Filled-in blanks
Revisiting the glory days of punk rock
by Ted Drozdowski
Blank Generation Revisited: The Early Days of Punk Rock Photographs by Roberta Bayley, Stephanie Chernikowski, George DuBose, Godlis, Bob Gruen, and Ebet Roberts. Schirmer, 200 pages, $20.
I remember punk rock just like these photos -- in living black-and-white, kinda
blurry, breathing in the dirt of CBGB or sitting out front on the curb of the
Bowery at the end of the night, finishing a Bud snuck out in my jacket pocket.
And feeling half-guilty after seeing the Ramones and thinking how I'd let my
fuckin' meathead friends back home set a copy of Never Mind the
Bollocks, Here's the Sex Pistols on fire and throw it in a
Connecticut lake as the pyrotechnics display for my birthday.
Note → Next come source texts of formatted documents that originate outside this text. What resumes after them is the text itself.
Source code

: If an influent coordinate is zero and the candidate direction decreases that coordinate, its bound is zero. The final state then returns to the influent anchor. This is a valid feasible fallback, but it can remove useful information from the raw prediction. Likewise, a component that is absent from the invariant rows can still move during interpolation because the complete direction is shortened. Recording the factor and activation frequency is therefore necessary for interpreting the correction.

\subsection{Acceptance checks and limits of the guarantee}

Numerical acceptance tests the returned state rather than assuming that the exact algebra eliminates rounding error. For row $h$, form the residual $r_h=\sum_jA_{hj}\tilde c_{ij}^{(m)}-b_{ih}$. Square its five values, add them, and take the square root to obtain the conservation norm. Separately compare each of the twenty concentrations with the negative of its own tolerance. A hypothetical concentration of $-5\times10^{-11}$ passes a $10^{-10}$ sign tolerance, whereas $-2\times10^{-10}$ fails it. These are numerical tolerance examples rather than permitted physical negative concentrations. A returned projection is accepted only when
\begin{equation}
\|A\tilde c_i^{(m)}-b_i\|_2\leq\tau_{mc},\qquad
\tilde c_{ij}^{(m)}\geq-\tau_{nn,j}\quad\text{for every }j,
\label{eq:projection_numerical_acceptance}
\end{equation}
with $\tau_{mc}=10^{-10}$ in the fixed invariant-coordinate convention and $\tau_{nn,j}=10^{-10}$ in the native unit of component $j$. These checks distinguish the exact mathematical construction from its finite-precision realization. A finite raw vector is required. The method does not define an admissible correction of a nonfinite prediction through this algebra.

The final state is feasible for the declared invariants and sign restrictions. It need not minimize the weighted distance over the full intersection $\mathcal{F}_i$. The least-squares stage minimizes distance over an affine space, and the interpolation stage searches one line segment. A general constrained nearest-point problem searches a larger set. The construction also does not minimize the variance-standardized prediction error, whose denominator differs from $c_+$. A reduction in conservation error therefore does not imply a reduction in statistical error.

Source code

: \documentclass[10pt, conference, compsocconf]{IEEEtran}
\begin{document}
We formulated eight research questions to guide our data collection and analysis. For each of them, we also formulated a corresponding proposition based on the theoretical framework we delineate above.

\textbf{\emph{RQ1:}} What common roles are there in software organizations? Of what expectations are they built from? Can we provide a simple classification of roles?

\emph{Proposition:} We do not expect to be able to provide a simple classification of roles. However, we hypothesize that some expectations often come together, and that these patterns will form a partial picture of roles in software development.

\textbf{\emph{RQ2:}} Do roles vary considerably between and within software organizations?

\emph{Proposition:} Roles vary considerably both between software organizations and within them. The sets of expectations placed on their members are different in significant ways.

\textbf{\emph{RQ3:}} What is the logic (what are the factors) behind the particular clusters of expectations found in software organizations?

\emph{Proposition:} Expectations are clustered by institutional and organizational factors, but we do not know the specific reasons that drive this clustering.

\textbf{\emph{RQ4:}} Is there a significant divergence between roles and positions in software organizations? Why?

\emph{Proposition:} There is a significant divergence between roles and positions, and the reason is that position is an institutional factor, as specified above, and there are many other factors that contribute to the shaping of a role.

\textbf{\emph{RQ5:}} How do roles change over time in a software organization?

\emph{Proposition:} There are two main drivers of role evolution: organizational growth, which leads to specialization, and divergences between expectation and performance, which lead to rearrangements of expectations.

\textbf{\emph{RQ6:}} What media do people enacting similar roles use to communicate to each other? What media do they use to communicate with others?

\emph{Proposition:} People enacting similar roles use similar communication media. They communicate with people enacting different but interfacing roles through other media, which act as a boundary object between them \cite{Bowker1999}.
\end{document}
I'd felt I'd betrayed the ideas -- the art -- that these people who were
transforming themselves and their clothes and their music were living. I was an
interloper, a thrillseeker, just trying to get a grasp on where this new and
fascinating bohemian liberation front was headed. But the people who were
playing or roosting at CB's and the Mud Club every night from '77 to '80 were
right in the thick of it -- on the front of a cultural battleground that
would change a generation's aesthetics. And the shooters of Blank
Generation were among them.
These photos -- from glorified snapshots to compelling night portraits that
sum up the glorious gray areas of art and psychology that early punk's embrace
held -- speak of a time when the music and lifestyle was fresh enough to snap
when it bent. They're old postcards from white America's last great creative
edge -- from a time when being a "punk" meant you really were an outsider. (By
the way, if you think there's anything "punk" about bands who get ferried to
gigs by their parents until they sign a big record deal and get mass-marketed
to multi-platinum . . . you're wrong.)
Some of this is very familiar: Roberta Bayley's shot of the Ramones from their
first album cover and her chocolate-syrup bloodstained portrait of the
Heartbreakers; former Spin photo editor George DuBose's fiery satanic rendering
of the Fleshtones from their Hexbreaker album; Bob Gruen's shot of the
Sex Pistols clowning in a bar with straws; Ebet Robert's Village Voice
cover shot of a remarkably fresh-faced Elvis Costello on stage at the Capitol
Theater in Passaic, New Jersey, in '78. They're stage shots, dressing-room
moments, publicity pix, and street scenes -- capturing all the sweat-tightened
leather and attitude we've come to expect from high-quality rock photography.
But the work of Stephanie Chernikowski and Godlis cuts beneath the surface of
the early punk scene. Chernikowski gets into her subjects in ways that we
haven't often seen. There's a close-up of David Byrne's head, taken from below.
And the shadows play on his face in a way that accents the strength of his jaw
and his solid cheekbones, making him seem more like a young Marine than a
birdlike minstrel. Her shot of Television's Richard Lloyd at CBGB -- the light
reflecting off his pageboy haircut, hexagonal sunglasses on well after midnight
-- reveals the hustler behind the unpretentious image. There's also Scott
Kempner of the Dictators, sweat-soaked and reclining on an abandoned car behind
CBGB, that's the essence of a performer who's just hollowed out his soul in
performance. Nice stuff.
In his photos of scenesters giving each other haircuts with a cigarette
lighter, Patti Smith standing on the corner of Bleecker and Bowery, Arto
Lindsay strolling rain-streaked streets, or Richard Hell on stage, a cigarette
burning between his fingers as he warbles into the microphone, Godlis brings
the surreal edge of the blossoming punk scene into our laps. Like the artists
he photographed, he worked in extremes for these pictures -- eschewing flashes
in favor of pushing his film to create grainy textures and sharp contrasts in
light and darkness. And he shows a knack for capturing great moments, whether
it's the Ramones playing on stage at CB's to a packed house or Alex Chilton
standing on a median strip, his head illuminated by a shaft of streetlight, an
ambulance with flashing lights whirring toward the camera, cars speeding past
-- all amplified by a raindrop that hit the camera lens, casting dark little
clouds into the image.
Striking as these images can be, the bottom line here is fun. That's how it
was for the musicians, too. It's also a blast to see once again faces that have
drifted into obscurity, like Poly Styrene of X-Ray Spex, or Snooky of the Sic
Fucks wielding a gigantic meat cleaver. If these artists were indeed part of a
Blank Generation, they found plenty to fill that empty canvas.